Inconformada, a USP recorreu novamente, por meio de um agravo, espécie de recurso interno submetido ao próprio tribunal. Coube à Segunda Turma do STJ apreciar o agravo, no dia 14 de março de 2022. O relator foi o ministro Mauro Campbell Marques, cujo voto foi acompanhado pelos demais ministros da Turma: Francisco Falcão, Herman Benjamin, Og Fernandes e Assusete Magalhães.

“O agravo em recurso especial não pode ser conhecido, pois a parte agravante não cuidou de impugnar, em bases concretas e específicas, bastante fundamento da decisão agravada”, decidiu Marques, sucintamente, limitando-se a citar o artigo 932, III, terceira parte, do Código de Processo Civil de 2015, segundo o qual “não deve ser conhecido o recurso que não tenha impugnado especificamente os fundamentos da decisão recorrida”. Assim, por unanimidade, a Segunda Turma negou provimento ao recurso, encerrando o caso. 

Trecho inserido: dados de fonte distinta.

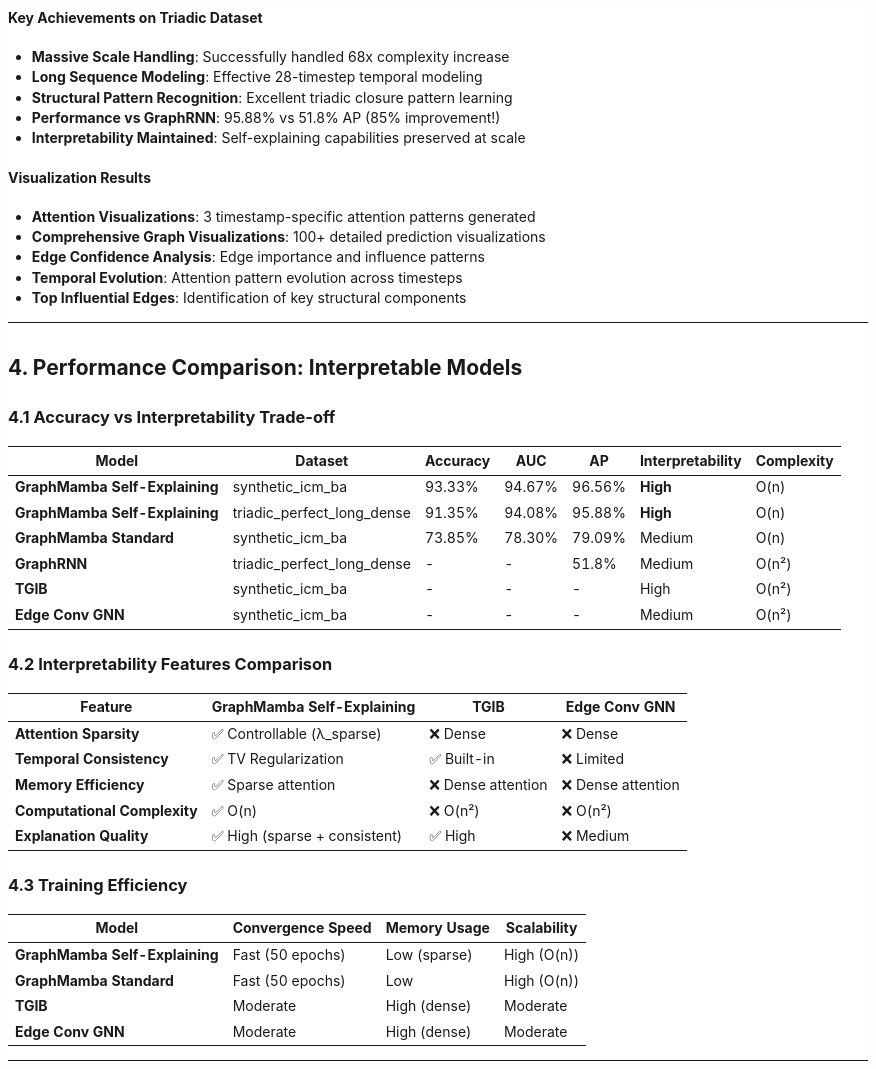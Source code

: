 #### **Key Achievements on Triadic Dataset**
- **Massive Scale Handling**: Successfully handled 68x complexity increase
- **Long Sequence Modeling**: Effective 28-timestep temporal modeling
- **Structural Pattern Recognition**: Excellent triadic closure pattern learning
- **Performance vs GraphRNN**: 95.88% vs 51.8% AP (85% improvement!)
- **Interpretability Maintained**: Self-explaining capabilities preserved at scale

#### **Visualization Results**
- **Attention Visualizations**: 3 timestamp-specific attention patterns generated
- **Comprehensive Graph Visualizations**: 100+ detailed prediction visualizations
- **Edge Confidence Analysis**: Edge importance and influence patterns
- **Temporal Evolution**: Attention pattern evolution across timesteps
- **Top Influential Edges**: Identification of key structural components

---

## 4. Performance Comparison: Interpretable Models

### 4.1 Accuracy vs Interpretability Trade-off

| Model | Dataset | Accuracy | AUC | AP | Interpretability | Complexity |
|-------|---------|----------|-----|----|------------------|------------|
| **GraphMamba Self-Explaining** | synthetic_icm_ba | 93.33% | 94.67% | 96.56% | **High** | O(n) |
| **GraphMamba Self-Explaining** | triadic_perfect_long_dense | 91.35% | 94.08% | 95.88% | **High** | O(n) |
| **GraphMamba Standard** | synthetic_icm_ba | 73.85% | 78.30% | 79.09% | Medium | O(n) |
| **GraphRNN** | triadic_perfect_long_dense | - | - | 51.8% | Medium | O(n²) |
| **TGIB** | synthetic_icm_ba | - | - | - | High | O(n²) |
| **Edge Conv GNN** | synthetic_icm_ba | - | - | - | Medium | O(n²) |

### 4.2 Interpretability Features Comparison

| Feature | GraphMamba Self-Explaining | TGIB | Edge Conv GNN |
|---------|---------------------------|------|---------------|
| **Attention Sparsity** | ✅ Controllable (λ_sparse) | ❌ Dense | ❌ Dense |
| **Temporal Consistency** | ✅ TV Regularization | ✅ Built-in | ❌ Limited |
| **Memory Efficiency** | ✅ Sparse attention | ❌ Dense attention | ❌ Dense attention |
| **Computational Complexity** | ✅ O(n) | ❌ O(n²) | ❌ O(n²) |
| **Explanation Quality** | ✅ High (sparse + consistent) | ✅ High | ❌ Medium |

### 4.3 Training Efficiency

| Model | Convergence Speed | Memory Usage | Scalability |
|-------|------------------|--------------|-------------|
| **GraphMamba Self-Explaining** | Fast (50 epochs) | Low (sparse) | High (O(n)) |
| **GraphMamba Standard** | Fast (50 epochs) | Low | High (O(n)) |
| **TGIB** | Moderate | High (dense) | Moderate |
| **Edge Conv GNN** | Moderate | High (dense) | Moderate |

---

“O fato fala por si só! Um diretor que não falou comigo aplica uma pena dessas para quem escreveu o projeto pedagógico e operacionalizou os primeiros dois anos do curso!”, comentou, a propósito de sua vitória definitiva na ação judicial, o professor Pereira Júnior a pedido do Informativo Adusp. “Terão que pagar tudo e voltar minha situação funcional ao normal”, acrescentou ele, que, embora tenha sido formalmente reintegrado e voltado a receber normalmente o salário, não recebeu turmas para lecionar, apesar da escassez de docentes qualificados no curso de Medicina de Bauru.

“Desde 15 de julho de 2020, quando fui readmitido como docente da USP, embora tenha feito diversas solicitações, não foram me atribuídas aulas na graduação, ficando somente com as atividades de pós-graduação”, revela. “Como isso perdurou por três semestres, sem aulas na graduação, não teria mais sentido permanecer no regime de trabalho de dedicação exclusiva (RDIDP) e, dessa forma, solicitei a redução para o regime de turno completo (RTC), no qual estou desde janeiro de 2022”.